PDA

View Full Version : Issue with (compiled) vertex arrays



Fugit
08-05-2001, 01:33 AM
I'm writing a quadtree engine. Until recently I was using a glBegin()/glEnd() pair to do a GL_TRIANGLE_FAN for all of the nodes to be drawn. I was getting around 70fps most of the time.
I decided it would be far more efficient to use vertex arrays, and so I converted all the terrain points to have a vertex, normal, and texcoord array element. Then, I changed the drawing code to basically this:

glBegin(GL_TRIANGLE_FAN);
glArrayElement(Node->TriFanIndex);
glArrayElement(Node->FanPointIndex[0]);
..
..
glEnd();

This work(s) fine, but I only get 40-50fps, rising to 70 when I move right to the edge of the terrain and most of it is frustum-culled out of the quadtree. I thought this was strange, and so added the compiled vertex array extension support, but this made no visible difference at all.
Please, can you help? http://www.opengl.org/discussion_boards/ubb/smile.gif

-Kieren

Nutty
08-05-2001, 02:03 AM
Dont ever use glArrayElement. If you're gonna use that, you may as well just use standard immediate mode commands.

What you should do is use glDrawElements, or glDrawArrays. To do this within a quad tree, you'll have to setup vertex arrays per leaf node of the quadtree. So that you can easily draw an entire array without having to extract the polys in that node.

One possible solution is to create a display list per leaf node, so that when traversing the quad tree, you only have to call the display list. (Though this might use too much vid memory to be practical)

Hope that helps.

Nutty

P.S. Compiled Array extension doesn't really do that much, except cache transformed vertices for if they're used again. Only ever used in indexed mode. How big this cache is, I dont know. It seems that this extension should be good for multi-pass rendering, prodived the cache of transformed vertices was big enuff. Doing a single pass, you're very unlikely to get any speed gain out of it.

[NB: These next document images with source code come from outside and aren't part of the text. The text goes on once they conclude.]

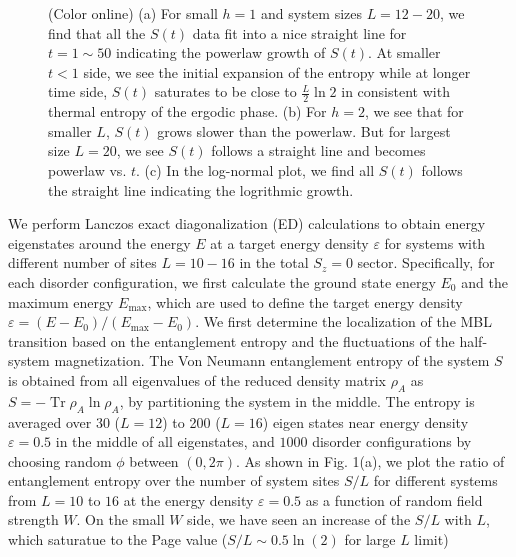 \documentclass[prl,aps,epsf,showpacs,twocolumn]{revtex4}
\DeclareMathOperator{\tr}{Tr}
\begin{document}
\begin{figure}[b]
  \caption{(Color online) (a) For small $h=1$ and system sizes $L=12-20$,   we
    find that all the $S(t)$ data fit into a nice straight line for $t=1\sim 50$
    indicating the powerlaw growth of $S(t)$.  At smaller $t<1$ side,  we see
    the initial expansion of the entropy  while at longer time  side, $S(t)$
    saturates to be close to $\frac L 2 \ln2$ in consistent with thermal entropy
    of the ergodic phase.  (b) For $h=2$,  we see that for smaller $L$, $S(t)$
    grows slower than the powerlaw.  But for largest size $L=20$, we see $S(t)$
    follows a straight line and becomes powerlaw vs. $t$.  (c) In the log-normal
    plot, we find all $S(t)$ follows the straight line indicating the logrithmic
    growth.
  }
\label{fig5}
\end{figure} 


We  perform Lanczos exact diagonalization (ED) calculations   to obtain  energy
eigenstates around  the energy $E$ at a target  energy  density $\varepsilon$
for  systems with different  number of sites $L=10-16$  in the total $S_z=0$
sector.  Specifically, for each disorder configuration, we first calculate the
ground state energy  $E_0$ and the maximum energy $E_\text{max}$, which are
used to define the target energy density $\varepsilon = (E-E_0)/(E_\text{max}
-E_0)$.
We first determine the localization of the MBL transition based on the
entanglement entropy and the fluctuations of the half-system
magnetization\cite{luitz2015}.  The Von Neumann entanglement entropy of the
system  $S$ is obtained  from all eigenvalues of the reduced density matrix
$\rho_A$ as $S=- \tr \rho_A \ln \rho_A$, by partitioning the system in  the
middle.  The entropy is averaged over 30 ($L=12$) to 200 ($L=16$) eigen states
near energy density $\varepsilon=0.5$ in the middle of all eigenstates,   and
$1000$ disorder configurations by choosing random $\phi$ between $(0, 2\pi)$.
As shown in  Fig. 1(a), we plot the  ratio of  entanglement entropy over the
number of system sites  $S/L$ for  different systems  from $L=10$ to $16$  at
the energy density $\varepsilon =0.5$ as a function of random field strength
$W$.  On the  small $W$ side, we have seen an increase of the $S/L$ with $L$,
which saturatue to the Page value ($S/L \sim 0.5\ln(2)$ for large $L$ limit)
\end{document}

[This message has been edited by Nutty (edited 08-05-2001).]

Fugit
08-05-2001, 02:19 AM
Woohoo, glDrawElements() (index-based) just what I was looking for http://www.opengl.org/discussion_boards/ubb/wink.gif Thanks

Fugit
08-05-2001, 02:39 AM
Hmm, I nearly forgot, I can't use one (big) glDrawElements() call, as I'm using triangle fans at the moment. Calling it once, per triangle fan, gives me 55-60fps, which is OK, but would it be better to use triangles instead, less (or one) glDrawElements() call, but using more memory? (for the indices)
Thanks again,

Kieren

Fugit
08-05-2001, 02:46 AM
Reading over what you said again, Nutty, I have a few things I should add http://www.opengl.org/discussion_boards/ubb/smile.gif
First, every node is a "leaf" node (assuming that means it contains polys) - I use the quadtree for dynamic LOD. Also, because of this LOD, nodes when rendered can have up to 4 extra polys to remove artifacts ('cracks') in the terrain... so I can't really do big static display lists, or arrays, even though the actual terrain is static.
So in your opinion, do you think it would be a better idea to (1) use glDrawElements to draw each triangle fan, or (2) add GL_TRIANGLE indices to an array, then draw that array ... although that uses more memory?
Thanks http://www.opengl.org/discussion_boards/ubb/smile.gif

Fugit
08-05-2001, 06:25 AM
Dawww, just tried building a big index list and calling glDrawElements()... 35fps on average http://www.opengl.org/discussion_boards/ubb/frown.gif
I've tried building the buffer then drawing all in one go, drawing + resetting every 1000, 100 triangles, that just makes it worse.
Please, someone help? :I

The Legend
08-05-2001, 06:38 AM
Have you ever thought that cvas may be the wrong way to speed up your engine?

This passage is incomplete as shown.